Task: For the records below, tally the lines that include the word "Date" and report the number alone.

Saved entries:
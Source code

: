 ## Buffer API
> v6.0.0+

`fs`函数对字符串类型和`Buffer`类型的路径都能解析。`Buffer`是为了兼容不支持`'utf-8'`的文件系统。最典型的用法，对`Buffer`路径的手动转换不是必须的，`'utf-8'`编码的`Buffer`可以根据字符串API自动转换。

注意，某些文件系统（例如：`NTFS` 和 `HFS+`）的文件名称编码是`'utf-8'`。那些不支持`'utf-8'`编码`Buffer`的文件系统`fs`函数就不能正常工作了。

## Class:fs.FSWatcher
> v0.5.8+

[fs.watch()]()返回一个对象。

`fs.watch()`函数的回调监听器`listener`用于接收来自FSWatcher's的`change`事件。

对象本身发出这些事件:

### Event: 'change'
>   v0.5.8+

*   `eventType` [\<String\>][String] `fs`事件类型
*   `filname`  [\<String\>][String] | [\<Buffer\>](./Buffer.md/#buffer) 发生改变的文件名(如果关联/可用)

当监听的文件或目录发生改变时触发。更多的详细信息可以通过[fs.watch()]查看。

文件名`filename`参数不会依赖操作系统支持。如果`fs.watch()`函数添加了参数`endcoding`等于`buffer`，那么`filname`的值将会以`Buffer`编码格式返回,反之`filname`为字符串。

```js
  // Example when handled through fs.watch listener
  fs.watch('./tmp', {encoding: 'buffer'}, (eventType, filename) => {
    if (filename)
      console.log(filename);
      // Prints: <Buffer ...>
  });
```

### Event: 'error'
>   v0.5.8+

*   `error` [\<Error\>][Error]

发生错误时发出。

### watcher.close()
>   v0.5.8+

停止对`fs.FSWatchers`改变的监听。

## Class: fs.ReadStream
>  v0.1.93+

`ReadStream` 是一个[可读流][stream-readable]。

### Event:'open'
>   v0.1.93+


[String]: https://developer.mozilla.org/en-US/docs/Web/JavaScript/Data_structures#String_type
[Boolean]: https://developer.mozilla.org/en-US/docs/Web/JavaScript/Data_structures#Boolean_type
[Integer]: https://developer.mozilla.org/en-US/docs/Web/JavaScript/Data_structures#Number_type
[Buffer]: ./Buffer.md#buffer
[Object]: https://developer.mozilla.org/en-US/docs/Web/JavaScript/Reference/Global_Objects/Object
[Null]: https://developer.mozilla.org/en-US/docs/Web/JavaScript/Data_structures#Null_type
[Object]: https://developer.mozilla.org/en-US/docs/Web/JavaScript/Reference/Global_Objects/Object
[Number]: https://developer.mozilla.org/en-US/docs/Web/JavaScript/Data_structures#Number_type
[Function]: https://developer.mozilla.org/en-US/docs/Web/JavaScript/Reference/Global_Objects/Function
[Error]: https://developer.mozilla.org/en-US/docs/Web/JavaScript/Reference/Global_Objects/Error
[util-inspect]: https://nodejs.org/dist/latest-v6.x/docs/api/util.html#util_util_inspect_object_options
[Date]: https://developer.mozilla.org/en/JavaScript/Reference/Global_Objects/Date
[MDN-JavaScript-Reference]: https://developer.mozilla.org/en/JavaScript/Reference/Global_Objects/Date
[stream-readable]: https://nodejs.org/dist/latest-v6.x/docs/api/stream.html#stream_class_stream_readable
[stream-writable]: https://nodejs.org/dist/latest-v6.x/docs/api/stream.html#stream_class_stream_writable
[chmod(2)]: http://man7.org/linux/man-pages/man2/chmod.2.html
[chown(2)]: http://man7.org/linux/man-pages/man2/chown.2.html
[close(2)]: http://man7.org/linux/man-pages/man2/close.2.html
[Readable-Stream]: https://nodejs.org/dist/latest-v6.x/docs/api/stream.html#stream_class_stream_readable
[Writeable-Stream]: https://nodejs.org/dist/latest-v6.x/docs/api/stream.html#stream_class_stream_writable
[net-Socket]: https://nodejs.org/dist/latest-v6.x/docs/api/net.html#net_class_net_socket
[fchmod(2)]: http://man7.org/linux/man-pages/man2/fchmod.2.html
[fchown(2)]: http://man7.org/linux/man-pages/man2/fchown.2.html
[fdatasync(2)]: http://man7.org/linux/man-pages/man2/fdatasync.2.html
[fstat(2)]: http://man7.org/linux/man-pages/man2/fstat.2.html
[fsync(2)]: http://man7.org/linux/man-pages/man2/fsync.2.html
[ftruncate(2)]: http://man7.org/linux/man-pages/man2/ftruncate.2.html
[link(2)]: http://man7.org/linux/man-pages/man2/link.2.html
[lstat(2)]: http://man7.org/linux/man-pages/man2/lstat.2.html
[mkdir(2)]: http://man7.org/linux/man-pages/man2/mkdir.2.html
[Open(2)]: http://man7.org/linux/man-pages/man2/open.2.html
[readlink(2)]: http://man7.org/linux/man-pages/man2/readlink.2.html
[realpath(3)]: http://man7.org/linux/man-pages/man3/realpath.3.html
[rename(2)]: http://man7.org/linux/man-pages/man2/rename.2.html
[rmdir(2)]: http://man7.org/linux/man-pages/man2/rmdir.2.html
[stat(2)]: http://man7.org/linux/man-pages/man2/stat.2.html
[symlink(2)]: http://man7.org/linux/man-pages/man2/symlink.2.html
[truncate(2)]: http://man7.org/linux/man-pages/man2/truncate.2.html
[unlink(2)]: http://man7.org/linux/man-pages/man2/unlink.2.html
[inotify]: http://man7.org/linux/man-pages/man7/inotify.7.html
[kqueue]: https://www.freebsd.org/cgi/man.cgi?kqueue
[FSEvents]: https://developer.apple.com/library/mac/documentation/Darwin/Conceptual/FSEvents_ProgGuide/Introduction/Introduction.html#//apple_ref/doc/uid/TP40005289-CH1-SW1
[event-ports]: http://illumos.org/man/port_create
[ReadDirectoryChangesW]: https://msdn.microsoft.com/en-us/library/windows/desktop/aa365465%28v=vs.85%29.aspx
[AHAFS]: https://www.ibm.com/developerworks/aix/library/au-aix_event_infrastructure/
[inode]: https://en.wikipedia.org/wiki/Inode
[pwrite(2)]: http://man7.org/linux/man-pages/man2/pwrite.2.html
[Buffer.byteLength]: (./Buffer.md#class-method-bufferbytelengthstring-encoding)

Response to the task: 2